Everyday Utilities

python-dateutil

The library that quietly makes sense of next Tuesday and three months from now in code.

Install it: pip install python-dateutil

What does it do?

Python’s built-in date tools are strict and unhelpful; they don’t know that adding one month to January 31st should sensibly become February 28th rather than error out. python-dateutil fixes exactly this kind of everyday date arithmetic, along with parsing messy human-written date strings like March 3rd 2024 or 03/04/24 into something a computer can reliably work with. It also handles recurring rules, like every second Tuesday of the month, and timezone math that would otherwise take pages of fiddly code. It’s less a flashy tool and more indispensable plumbing.

See it in action

This correctly adds one month to January 31st (landing on a sensible date instead of erroring) and turns a written-out date phrase into a proper computer-readable date.

from datetime import date
from dateutil.relativedelta import relativedelta
from dateutil.parser import parse

today = date(2024, 1, 31)
print(today + relativedelta(months=1))
print(parse("March 3rd, 2024"))

Why would a non-developer care?

Nearly every calendar, reminder, or scheduling feature you’ve used has to solve these exact fiddly date problems somewhere behind the scenes, and getting them subtly wrong causes real bugs, like a recurring meeting that mysteriously shifts an hour after a timezone change.

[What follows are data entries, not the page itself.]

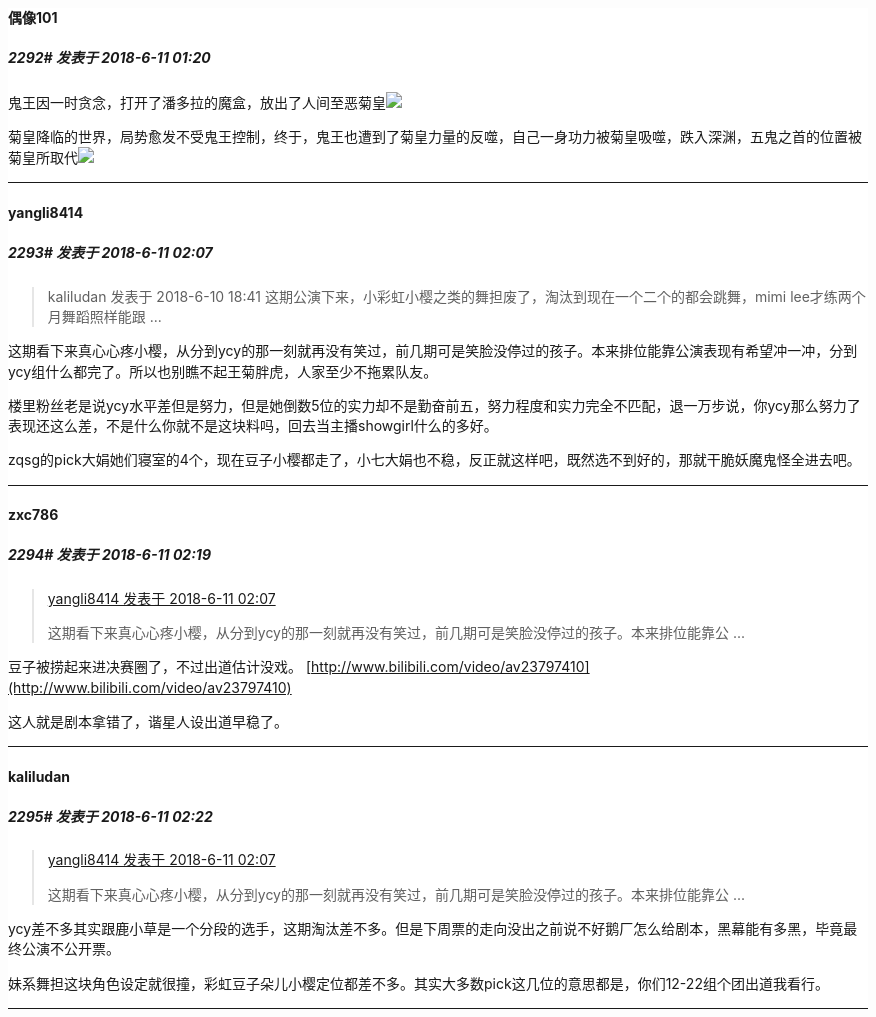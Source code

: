 ####  偶像101  
##### 2292#       发表于 2018-6-11 01:20


鬼王因一时贪念，打开了潘多拉的魔盒，放出了人间至恶菊皇<img src="https://static.saraba1st.com/image/smiley/face2017/046.png" referrerpolicy="no-referrer">

菊皇降临的世界，局势愈发不受鬼王控制，终于，鬼王也遭到了菊皇力量的反噬，自己一身功力被菊皇吸噬，跌入深渊，五鬼之首的位置被菊皇所取代<img src="https://static.saraba1st.com/image/smiley/face2017/129.png" referrerpolicy="no-referrer">


-----

####  yangli8414  
##### 2293#       发表于 2018-6-11 02:07


<blockquote>kaliludan 发表于 2018-6-10 18:41
这期公演下来，小彩虹小樱之类的舞担废了，淘汰到现在一个二个的都会跳舞，mimi lee才练两个月舞蹈照样能跟 ...</blockquote>
这期看下来真心心疼小樱，从分到ycy的那一刻就再没有笑过，前几期可是笑脸没停过的孩子。本来排位能靠公演表现有希望冲一冲，分到ycy组什么都完了。所以也别瞧不起王菊胖虎，人家至少不拖累队友。

楼里粉丝老是说ycy水平差但是努力，但是她倒数5位的实力却不是勤奋前五，努力程度和实力完全不匹配，退一万步说，你ycy那么努力了表现还这么差，不是什么你就不是这块料吗，回去当主播showgirl什么的多好。

zqsg的pick大娟她们寝室的4个，现在豆子小樱都走了，小七大娟也不稳，反正就这样吧，既然选不到好的，那就干脆妖魔鬼怪全进去吧。


-----

####  zxc786  
##### 2294#       发表于 2018-6-11 02:19


<blockquote><a href="httphttps://bbs.saraba1st.com/2b/forum.php?mod=redirect&amp;goto=findpost&amp;pid=39943484&amp;ptid=1585843" target="_blank">yangli8414 发表于 2018-6-11 02:07</a>

这期看下来真心心疼小樱，从分到ycy的那一刻就再没有笑过，前几期可是笑脸没停过的孩子。本来排位能靠公 ...</blockquote>
豆子被捞起来进决赛圈了，不过出道估计没戏。
[http://www.bilibili.com/video/av23797410](http://www.bilibili.com/video/av23797410)

这人就是剧本拿错了，谐星人设出道早稳了。


-----

####  kaliludan  
##### 2295#       发表于 2018-6-11 02:22


<blockquote><a href="httphttps://bbs.saraba1st.com/2b/forum.php?mod=redirect&amp;goto=findpost&amp;pid=39943484&amp;ptid=1585843" target="_blank">yangli8414 发表于 2018-6-11 02:07</a>

这期看下来真心心疼小樱，从分到ycy的那一刻就再没有笑过，前几期可是笑脸没停过的孩子。本来排位能靠公 ...</blockquote>
ycy差不多其实跟鹿小草是一个分段的选手，这期淘汰差不多。但是下周票的走向没出之前说不好鹅厂怎么给剧本，黑幕能有多黑，毕竟最终公演不公开票。

妹系舞担这块角色设定就很撞，彩虹豆子朵儿小樱定位都差不多。其实大多数pick这几位的意思都是，你们12-22组个团出道我看行。


-----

This library is one of the most common ways Python developers avoid badly reinventing that wheel.

Real-world examples

It’s one of the most widely installed packages in the entire Python ecosystem, quietly bundled as a dependency inside pandas, matplotlib, and countless other major libraries you’ve never directly asked for. If you’ve used almost any serious Python data or scheduling tool, this was almost certainly running underneath it.

Who uses it

Virtually every Python developer who touches dates, often without realizing it, since it arrives as a dependency of much bigger libraries.

How it compares to alternatives

Arrow and Pendulum are newer, more human-friendly wrappers that both actually build on top of python-dateutil rather than replacing it, meaning most nicer-date-library alternatives still rely on this one underneath.

Fun fact

Despite being one of the most-installed packages in the Python world, most people who benefit from python-dateutil have never installed it themselves; it rides in silently as a dependency of other tools.